I was resigned to the need to replace the light fixture, since, well, that's what we had to do. It's one of those older style ones, with a ceramic base, and really older-style wiring, and I supposed this would be as much as imaginable like the old lights we'd make in home economics class back in middle school, just, take out the old fixture and screw the wires around the proper poles of the new one. I envisioned something like how you connect the power to a model trail set. bunny_hugger was foreseeing many kinds of problems, including that we'd have to find the fuse for the attic, and that's almost certainly the same circuit as the bedroom, which would mean I'd have to work without the spotlight or anything but the flashlight, plus, who knows if they even make fixtures compatible with the old wiring anymore? But if we got an electrician in to do it right how much might have to be fixed? Would an electrician even touch it without a major overhaul of the house's wiring?

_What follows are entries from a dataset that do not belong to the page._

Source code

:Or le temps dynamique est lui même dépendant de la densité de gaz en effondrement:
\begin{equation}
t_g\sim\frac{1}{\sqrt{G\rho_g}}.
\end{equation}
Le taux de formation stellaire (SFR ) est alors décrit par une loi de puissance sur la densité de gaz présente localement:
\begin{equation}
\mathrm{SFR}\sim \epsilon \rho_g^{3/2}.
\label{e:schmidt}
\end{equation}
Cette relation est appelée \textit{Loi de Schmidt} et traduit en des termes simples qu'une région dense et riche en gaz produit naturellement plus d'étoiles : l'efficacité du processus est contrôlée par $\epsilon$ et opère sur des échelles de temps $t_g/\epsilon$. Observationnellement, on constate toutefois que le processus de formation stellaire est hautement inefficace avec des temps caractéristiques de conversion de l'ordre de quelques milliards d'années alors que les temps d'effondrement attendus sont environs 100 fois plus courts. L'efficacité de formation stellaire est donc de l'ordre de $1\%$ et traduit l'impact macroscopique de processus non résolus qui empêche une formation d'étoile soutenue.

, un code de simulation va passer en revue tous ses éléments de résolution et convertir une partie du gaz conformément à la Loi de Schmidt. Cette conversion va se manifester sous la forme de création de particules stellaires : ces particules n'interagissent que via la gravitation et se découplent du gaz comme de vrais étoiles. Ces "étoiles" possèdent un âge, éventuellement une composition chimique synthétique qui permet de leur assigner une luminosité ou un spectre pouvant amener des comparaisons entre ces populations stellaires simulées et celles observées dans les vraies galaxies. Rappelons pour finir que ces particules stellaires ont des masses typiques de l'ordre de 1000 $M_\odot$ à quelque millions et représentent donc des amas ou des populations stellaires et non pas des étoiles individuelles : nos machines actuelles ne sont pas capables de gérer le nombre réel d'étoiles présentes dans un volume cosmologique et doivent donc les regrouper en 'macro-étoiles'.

Then we got lucky, because I went back and looked. The base of the light fixture was actually fine and intact. What I had broken apart with my head was just a doohickey that plugs into the light fixture, and provides two electrical plug outlets as well as a new base for the light bulb. I took the thing to Ace Hardware, since I had no idea what they were called, and asked the woman there if they had one of these. She said, oh, yeah, one of those doohickeys, which I guess must be the proper name for them, and found one that was nearly an identical match for the old one. So our light situation is fixed and now it turns out we can plug stuff in up there, which will be useful for the spot light or a box fan or anything else we might need to work up there.
There's still work to be done up there, of course. In order to get at the ceiling boards I had to move the stuff that's normally stored in the attic out of the way, and mostly, I moved it towards the center, where the roof is tallest. This ought to be reversible, except that things had to be moved side to side because some spots weren't accessible otherwise, especially when I had to bring tools and the spot light and all that around. So, bunny_hugger has despaired of getting that all back in order, especially when it'll only be in order a few months before the roofers get down there.
Trivia: After cracks were discovered in the fins on their Saturn I-B rocket, the Skylab 4/3 crew began referring to the booster as Old Humpty Dumpty. Twenty minutes before launch the crew received the message, ``Good luck, and God speed, from all the king's horses and all the king's men.'' Source: Homesteading Space: The Skylab Story, David Hitt, Owen Garriott, Joe Kerwin.
Currently Reading: From Eudoxus to Einstein: A History Of Mathematical Astronomy, C M Linton.